On pourrait penser que, comme il repose sur les performances individuelles, le dépassement de soi et un sain esprit de compétition, le sport est l’un des rares domaines où le « fair play » est à l’honneur, mais malheureusement, il n’est pas à l’abri des tricheries et de l’infamie, comme le démontrent ces 10 plus gros scandales ayant marqué l’Histoire du sport.
Le genou au sol de Colin Kaepernick

Lors de la rencontre contre les Packers de Green Bay le 26 août 2016, le quart-arrière des 49ers de San Francisco, Colin Kaepernick, refuse de se lever durant l’hymne national et pose plutôt un genou au sol afin de protester contre le racisme aux États-Unis et les violences policières à l’égard des minorités.
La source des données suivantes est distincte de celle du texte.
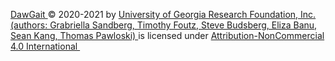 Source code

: ﻿[DawGait ](https://github.com/skang99/Vet-Project)© 2020-2021 by [University of Georgia Research Foundation, Inc. (authors: Grabriella Sandberg, Timothy Foutz, Steve Budsberg, Eliza Banu, Sean Kang, Thomas Pawloski) ](https://www.researchgate.net/profile/Gabriella-Sandberg)is licensed under [Attribution-NonCommercial 4.0 International ](http://creativecommons.org/licenses/by-nc/4.0/?ref=chooser-v1)

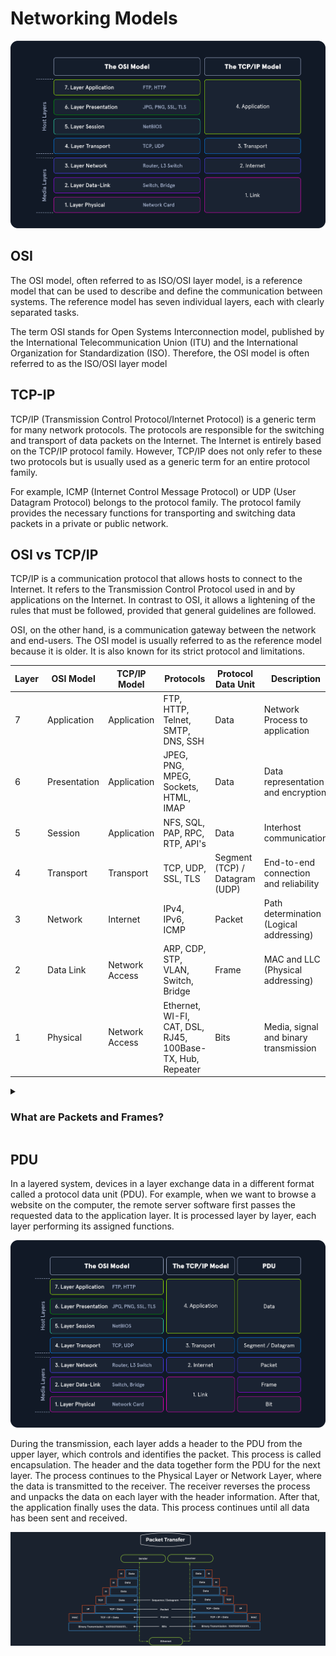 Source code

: # Networking Models
![OSI vs TCP-IP](/Images/OSIvsTCP-IP.png)
## OSI 
The OSI model, often referred to as ISO/OSI layer model, is a reference model that can be used to describe and define the communication between systems. The reference model has seven individual layers, each with clearly separated tasks.

The term OSI stands for Open Systems Interconnection model, published by the International Telecommunication Union (ITU) and the International Organization for Standardization (ISO). Therefore, the OSI model is often referred to as the ISO/OSI layer model

## TCP-IP
TCP/IP (Transmission Control Protocol/Internet Protocol) is a generic term for many network protocols. The protocols are responsible for the switching and transport of data packets on the Internet. The Internet is entirely based on the TCP/IP protocol family. However, TCP/IP does not only refer to these two protocols but is usually used as a generic term for an entire protocol family.

For example, ICMP (Internet Control Message Protocol) or UDP (User Datagram Protocol) belongs to the protocol family. The protocol family provides the necessary functions for transporting and switching data packets in a private or public network.

## OSI vs TCP/IP
TCP/IP is a communication protocol that allows hosts to connect to the Internet. It refers to the Transmission Control Protocol used in and by applications on the Internet. In contrast to OSI, it allows a lightening of the rules that must be followed, provided that general guidelines are followed.

OSI, on the other hand, is a communication gateway between the network and end-users. The OSI model is usually referred to as the reference model because it is older. It is also known for its strict protocol and limitations.

| Layer | OSI Model | TCP/IP Model | Protocols | Protocol Data Unit | Description |
|---|---|---|---|---|---|
| 7 | Application | Application | FTP, HTTP, Telnet, SMTP, DNS, SSH | Data | Network Process to application |
| 6 | Presentation | Application | JPEG, PNG, MPEG, Sockets, HTML, IMAP | Data | Data representation and encryption |
| 5 | Session | Application | NFS, SQL, PAP, RPC, RTP, API's | Data | Interhost communication |
| 4 | Transport | Transport | TCP, UDP, SSL, TLS | Segment (TCP) / Datagram (UDP) | End-to-end connection and reliability |
| 3 | Network | Internet | IPv4, IPv6, ICMP | Packet | Path determination (Logical addressing) |
| 2 | Data Link | Network Access | ARP, CDP, STP, VLAN, Switch, Bridge | Frame | MAC and LLC (Physical addressing) |
| 1 | Physical | Network Access | Ethernet, WI-FI, CAT, DSL, RJ45, 100Base-TX, Hub, Repeater | Bits | Media, signal and binary transmission |

<details>
<summary><h3>What are Packets and Frames?</h3></summary>

Packets and frames are small pieces of data that, when forming together, make a larger piece of information or message. However, they are two different things in the OSI model. A frame is at layer 2 - the data link layer, meaning there is no such information as IP addresses. Think of this as putting an envelope within an envelope and sending it away. The first envelope will be the packet that you mail, but once it is opened, the envelope within still exists and contains data (this is a frame).

This process is called encapsulation. At this stage, it's safe to assume that when we are talking about anything IP addresses, we are talking about packets. When the encapsulating information is stripped away, we're talking about the frame itself.

Packets are an efficient way of communicating data across networked devices such as those explained in Task 1. Because this data is exchanged in small pieces, there is less chance of bottlenecking occurring across a network than large messages being sent at once.

For example, when loading an image from a website, this image is not sent to your computer as a whole, but rather small pieces where it is reconstructed on your computer. Take the image below as an illustration of this process. The dog's picture is divided into three packets, where it is reconstructed when it reaches the computer to form the final image.

![Packet](../../Images/Packets.png)

Packets have different structures that are dependant upon the type of packet that is being sent. As we'll come on to discuss, networking is full of standards and protocols that act as a set of rules for how the packet is handled on a device. With the Internet predicted to have approximately 50 billion devices connected by the end of 2020, things quickly get out of hand if there is no standardisation.

Let's continue with our example of the Internet Protocol. A packet using this protocol will have a set of headers that contain additional pieces of information to the data that is being sent across a network.

Some notable headers include:
* Time to Live (TTL) - This is a value that is decremented by one each time the packet is forwarded by a router. If the TTL reaches 0, the packet is discarded. This is to prevent packets from being forwarded indefinitely.
* Source and Destination IP - This is the IP address of the sender and the receiver. This is used to identify the source and destination of the packet.
* Checksum - This is a value that is used to check the integrity of the packet. If the checksum is incorrect, the packet is discarded.

</details>

## PDU
In a layered system, devices in a layer exchange data in a different format called a protocol data unit (PDU). For example, when we want to browse a website on the computer, the remote server software first passes the requested data to the application layer. It is processed layer by layer, each layer performing its assigned functions.

![OSI vs TCP-IP](/Images/OSIvsTCP-IP-PDU.png)

During the transmission, each layer adds a header to the PDU from the upper layer, which controls and identifies the packet. This process is called encapsulation. The header and the data together form the PDU for the next layer. The process continues to the Physical Layer or Network Layer, where the data is transmitted to the receiver. The receiver reverses the process and unpacks the data on each layer with the header information. After that, the application finally uses the data. This process continues until all data has been sent and received.

![OSI vs TCP-IP](/Images/Packet-transfer.png)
Bon nombre d’Américains considèrent ce geste comme une insulte à la nation et un manque de respect au drapeau, et Donald Trump (alors en pleine campagne présidentielle) va jusqu’à déclarer : « Sortez ce fils de pute du terrain tout de suite. Dehors ! Il est viré! ». Cette protestation, somme toute assez respectueuse, coûtera sa carrière au footballeur, et plus aucun club de la NFL n’a embauché Kaepernick depuis.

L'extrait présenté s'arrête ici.